Nahom Abegaze is a part-time student in Maharishi International University’s master’s in leadership and workplace conflict resolution. He moved to the US from Ethiopia with his family when he was eight and earned an undergraduate degree in philosophy and communication from the University of Minnesota Duluth in 2013. He then worked as project coordinator for various nonprofit organizations.
Looking for a deeper level of personal growth while in college, he founded the organization Students Seeking Spirituality. He began practicing yoga and meditation and adopted a healthy lifestyle. That’s when he first learned about Maharishi International University (MIU) through a Facebook ad.
After completing his degree, he continued his pursuit of self-development and, in 2016, he came to a Visitors Weekend. “It was beyond my expectations,” he said. “I thought this was the place I was looking for and I wanted to join.”
Nahom moved to Fairfield in the spring of 2017 and worked as campus visit coordinator and HR assistant. He also had a chance to fulfill his dream of working in Ethiopia when MIU asked him to facilitate a collaboration with a partner university in Addis Ababa. Since last September, he has served as assistant director of MIU’s new Office of Diversity, Equity, and Inclusion.

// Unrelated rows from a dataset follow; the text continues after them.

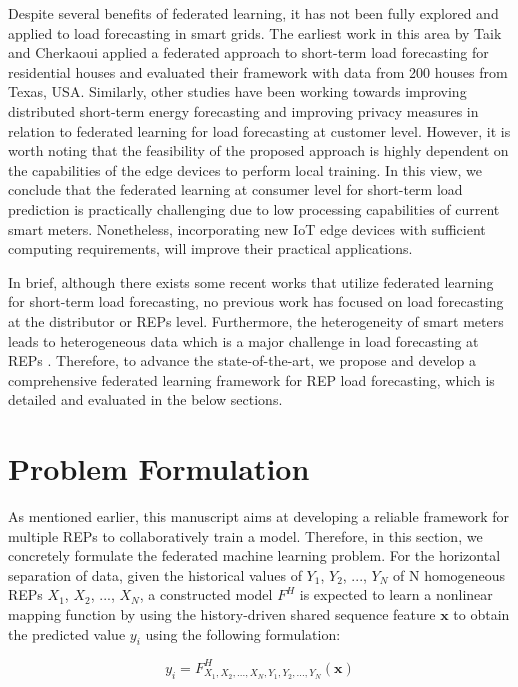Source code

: \documentclass[10pt, conference]{IEEEtran}
\begin{document}
Despite several benefits of federated learning, it has not been fully explored and applied to load forecasting in smart grids. The earliest work in this area by Taik and Cherkaoui \cite{9148937} applied a federated approach to short-term load forecasting for residential houses and evaluated their framework with data from 200 houses from Texas, USA. Similarly, other studies \cite{Fekri_Grolinger_Mir_2021, Gholizadeh_Musilek_2022} have been working towards improving distributed short-term energy forecasting and improving privacy measures in relation to federated learning for load forecasting at customer level. However, it is worth noting that the feasibility of the proposed approach is highly dependent on the capabilities of the edge devices to perform local training. In this view, we conclude that the federated learning at consumer level for short-term load prediction is practically challenging due to low processing capabilities of current smart meters. Nonetheless, incorporating new IoT edge devices with sufficient computing requirements, will improve their practical applications.

In brief, although there exists some recent works that utilize federated learning for short-term load forecasting, no previous work has focused on load forecasting at the distributor or REPs level. Furthermore, the heterogeneity of smart meters leads to heterogeneous data  which is a major challenge in load forecasting at REPs \cite{5195790}. Therefore, to advance the state-of-the-art, we propose and develop a comprehensive federated learning framework for REP load forecasting, which is detailed and evaluated in the below sections.

\section{Problem Formulation}
\label{sec:probform}
As mentioned earlier, this manuscript aims at developing a reliable framework for multiple REPs to collaboratively train a model. Therefore, in this section, we concretely formulate the federated machine learning problem. For the horizontal separation of data, given the historical values of {$Y_1$, $Y_2$, ..., $Y_N$} of N homogeneous REPs {$X_1$, $X_2$, ..., $X_N$}, a constructed model $F^H$ is expected to learn a nonlinear mapping function by using the history-driven shared sequence feature $\textbf{x}$ to obtain the predicted value $y_i$ using the following formulation:

\begin{equation}
    y_i = F^H_{X_1, X_2, ..., X_N, Y_1, Y_2, ..., Y_N} (\textbf{x})
\end{equation}
\end{document}
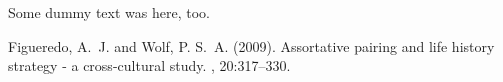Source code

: \documentclass[twoside,twocolumn]{article}
\begin{document}
Some dummy text was here, too.


\begin{thebibliography}{99} %

Figueredo, A.~J. and Wolf, P. S.~A. (2009).
\newblock Assortative pairing and life history strategy - a cross-cultural
  study.
, 20:317--330.
 
\end{thebibliography}

\end{document}
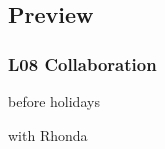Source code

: \subsection{Preview}

\begin{frame}
	\frametitle{L08 Collaboration}

	before holidays

	with Rhonda
\end{frame}


%
%	
%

Nahom says he is a “doer.” He is always hard at work and enjoys achieving his goals. Some of his skills include event planning, program development and implementation, and project management. All of his expertise and past experience come in handy in his new job, which includes infrastructure building, research, policy development, and education.
He considers the Transcendental Meditation and TM-Sidhi programs important tools for helping him efficiently accomplish tasks without burning out. “Moving to Fairfield was a strategic move,” he said. “Being in a community of meditators was essential to facilitate my spiritual growth.”
In 2020 Nahom also became a film producer, helping student Nina Ziv make an award-winning documentary about fellow student Buay Tang, who came to the US as a child refugee from South Sudan and was hoping to reunite with his family after 22 years.